Content starts
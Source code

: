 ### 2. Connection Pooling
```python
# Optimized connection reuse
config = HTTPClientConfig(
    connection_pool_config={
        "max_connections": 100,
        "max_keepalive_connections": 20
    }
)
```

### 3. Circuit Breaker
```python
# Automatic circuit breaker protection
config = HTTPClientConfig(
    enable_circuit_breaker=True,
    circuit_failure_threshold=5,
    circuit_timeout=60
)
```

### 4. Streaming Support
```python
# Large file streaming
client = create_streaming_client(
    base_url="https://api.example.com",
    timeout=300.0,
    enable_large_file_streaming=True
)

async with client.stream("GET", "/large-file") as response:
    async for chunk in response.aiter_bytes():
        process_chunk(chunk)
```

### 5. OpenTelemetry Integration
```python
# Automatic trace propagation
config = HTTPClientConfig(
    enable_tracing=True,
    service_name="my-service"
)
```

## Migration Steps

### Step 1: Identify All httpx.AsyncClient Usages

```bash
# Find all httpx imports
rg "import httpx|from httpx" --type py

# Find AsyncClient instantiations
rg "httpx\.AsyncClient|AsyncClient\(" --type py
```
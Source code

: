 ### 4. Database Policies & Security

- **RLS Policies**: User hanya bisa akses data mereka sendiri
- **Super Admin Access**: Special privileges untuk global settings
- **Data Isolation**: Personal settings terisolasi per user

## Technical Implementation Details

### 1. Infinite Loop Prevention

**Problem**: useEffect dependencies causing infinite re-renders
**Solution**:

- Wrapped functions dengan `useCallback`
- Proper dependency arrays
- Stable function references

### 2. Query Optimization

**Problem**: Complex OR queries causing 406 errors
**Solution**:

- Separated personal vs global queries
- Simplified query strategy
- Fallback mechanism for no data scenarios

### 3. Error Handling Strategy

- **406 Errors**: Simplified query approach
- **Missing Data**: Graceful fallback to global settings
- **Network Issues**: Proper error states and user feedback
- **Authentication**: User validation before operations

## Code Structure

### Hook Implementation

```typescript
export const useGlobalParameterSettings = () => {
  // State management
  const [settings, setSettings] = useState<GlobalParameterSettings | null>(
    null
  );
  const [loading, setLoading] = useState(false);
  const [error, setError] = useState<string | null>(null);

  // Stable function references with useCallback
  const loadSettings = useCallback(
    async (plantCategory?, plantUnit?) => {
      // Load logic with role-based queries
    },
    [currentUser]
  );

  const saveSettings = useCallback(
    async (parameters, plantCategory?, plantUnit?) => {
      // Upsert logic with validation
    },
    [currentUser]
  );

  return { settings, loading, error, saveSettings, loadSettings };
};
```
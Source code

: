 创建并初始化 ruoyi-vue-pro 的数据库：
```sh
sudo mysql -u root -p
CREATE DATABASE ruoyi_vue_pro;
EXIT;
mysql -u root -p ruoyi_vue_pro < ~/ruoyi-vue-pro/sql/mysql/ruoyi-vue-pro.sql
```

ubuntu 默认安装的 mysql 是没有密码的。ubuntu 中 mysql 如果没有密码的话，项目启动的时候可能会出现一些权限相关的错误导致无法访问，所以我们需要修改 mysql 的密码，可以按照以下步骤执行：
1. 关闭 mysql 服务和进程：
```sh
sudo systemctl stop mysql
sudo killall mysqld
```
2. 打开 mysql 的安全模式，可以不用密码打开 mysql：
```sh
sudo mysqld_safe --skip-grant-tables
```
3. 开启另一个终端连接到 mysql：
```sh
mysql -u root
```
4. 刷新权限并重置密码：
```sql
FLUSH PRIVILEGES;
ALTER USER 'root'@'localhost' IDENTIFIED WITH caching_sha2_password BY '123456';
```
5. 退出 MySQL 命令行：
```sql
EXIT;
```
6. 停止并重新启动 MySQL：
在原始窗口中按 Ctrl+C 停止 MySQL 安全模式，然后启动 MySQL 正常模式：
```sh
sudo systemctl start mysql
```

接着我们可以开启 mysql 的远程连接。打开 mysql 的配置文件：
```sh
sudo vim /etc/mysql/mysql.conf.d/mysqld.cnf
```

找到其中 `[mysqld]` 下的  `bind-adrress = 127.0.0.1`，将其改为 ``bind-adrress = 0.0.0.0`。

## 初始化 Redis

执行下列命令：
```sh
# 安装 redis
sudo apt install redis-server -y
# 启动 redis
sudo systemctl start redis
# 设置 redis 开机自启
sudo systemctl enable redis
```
Content ends
Whenever a line in the material above holds the string "loadSettings", copy that line in full.

• **Result of the task**:
  const loadSettings = useCallback(
  return { settings, loading, error, saveSettings, loadSettings };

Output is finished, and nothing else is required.